A design doc template is a reusable structure engineering teams use to propose how a system or feature will be built before implementation starts. It typically includes context, goals and non-goals, proposed solution, alternatives considered, cross-cutting concerns, and a rollout plan. The template forces authors to surface trade-offs early.
How long should a design doc be?
Most design docs land between 2 and 15 pages depending on scope. A small feature or migration fits on 2-3 pages. A large system rewrite might run 10-15 pages. If a doc passes 20 pages, the project is usually too big for one doc and should split into a parent doc plus children.
What's the difference between a design doc and an ADR?
A design doc is a forward-looking proposal written before the work, covering the full solution and trade-offs. An ADR (architecture decision record) is a short, single-decision artifact written when a call gets made and never edited after.
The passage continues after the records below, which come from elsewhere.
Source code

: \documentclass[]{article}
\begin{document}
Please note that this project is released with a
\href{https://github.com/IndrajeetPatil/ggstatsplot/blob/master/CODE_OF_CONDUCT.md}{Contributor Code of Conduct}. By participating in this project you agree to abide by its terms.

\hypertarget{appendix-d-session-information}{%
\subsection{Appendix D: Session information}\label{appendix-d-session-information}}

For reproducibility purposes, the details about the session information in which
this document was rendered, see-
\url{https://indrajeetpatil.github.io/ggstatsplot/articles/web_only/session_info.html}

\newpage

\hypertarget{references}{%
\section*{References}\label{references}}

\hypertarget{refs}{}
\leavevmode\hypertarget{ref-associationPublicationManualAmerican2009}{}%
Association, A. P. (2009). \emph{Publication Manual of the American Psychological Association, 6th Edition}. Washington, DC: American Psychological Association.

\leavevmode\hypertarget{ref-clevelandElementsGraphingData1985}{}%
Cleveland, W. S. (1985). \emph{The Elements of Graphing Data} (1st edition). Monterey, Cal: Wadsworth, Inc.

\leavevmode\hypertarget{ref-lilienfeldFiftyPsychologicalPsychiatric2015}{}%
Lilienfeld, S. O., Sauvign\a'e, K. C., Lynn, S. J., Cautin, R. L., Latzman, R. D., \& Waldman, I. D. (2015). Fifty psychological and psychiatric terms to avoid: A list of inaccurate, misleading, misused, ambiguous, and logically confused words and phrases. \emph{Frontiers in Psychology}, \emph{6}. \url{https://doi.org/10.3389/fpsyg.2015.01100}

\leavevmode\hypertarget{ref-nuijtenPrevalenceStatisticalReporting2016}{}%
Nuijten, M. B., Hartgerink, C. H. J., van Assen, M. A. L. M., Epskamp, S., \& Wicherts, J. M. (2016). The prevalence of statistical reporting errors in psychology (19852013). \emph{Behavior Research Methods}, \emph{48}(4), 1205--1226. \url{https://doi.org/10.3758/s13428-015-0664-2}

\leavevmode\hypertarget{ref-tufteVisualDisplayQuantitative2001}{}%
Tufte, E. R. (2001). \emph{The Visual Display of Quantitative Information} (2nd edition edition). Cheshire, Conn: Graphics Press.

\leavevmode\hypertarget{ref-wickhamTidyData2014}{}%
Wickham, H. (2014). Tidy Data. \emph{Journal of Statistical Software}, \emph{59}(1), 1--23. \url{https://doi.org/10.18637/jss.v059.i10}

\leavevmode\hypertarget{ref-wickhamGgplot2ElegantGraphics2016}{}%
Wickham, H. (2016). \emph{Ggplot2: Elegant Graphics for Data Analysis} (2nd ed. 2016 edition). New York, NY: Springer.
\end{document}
Teams often use both: the design doc proposes, then key decisions inside it get extracted into ADRs.
Do small startups need design docs?
Small teams benefit most when the work is ambiguous, touches more than one person, or has to land cleanly the first time. For obvious or isolated changes, a thoughtful pull request description covers the same ground. The trigger isn't team size. It's whether the trade-offs are worth surfacing in prose before code starts.
What tools should I use to write design docs?
Most teams write in Google Docs or Notion during review because line-by-line commenting is fast there. After approval, copying the doc into a searchable internal docs site preserves it as a long-term reference. The exact tool matters less than keeping the doc alive after it ships.